§ **Problem to solve**
Only the lines from the one containing "educational 3D printers" through the final line of the entries below are wanted, each copied exactly.

[Saved entries]
[Start of section]

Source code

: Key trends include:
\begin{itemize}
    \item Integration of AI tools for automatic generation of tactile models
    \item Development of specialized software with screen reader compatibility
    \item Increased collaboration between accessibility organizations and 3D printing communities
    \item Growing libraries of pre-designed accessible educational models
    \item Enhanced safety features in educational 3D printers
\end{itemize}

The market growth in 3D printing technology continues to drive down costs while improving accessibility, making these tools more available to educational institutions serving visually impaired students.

[End of section]

§ **Result of the exercise**
    \item Enhanced safety features in educational 3D printers
\end{itemize}

The market growth in 3D printing technology continues to drive down costs while improving accessibility, making these tools more available to educational institutions serving visually impaired students.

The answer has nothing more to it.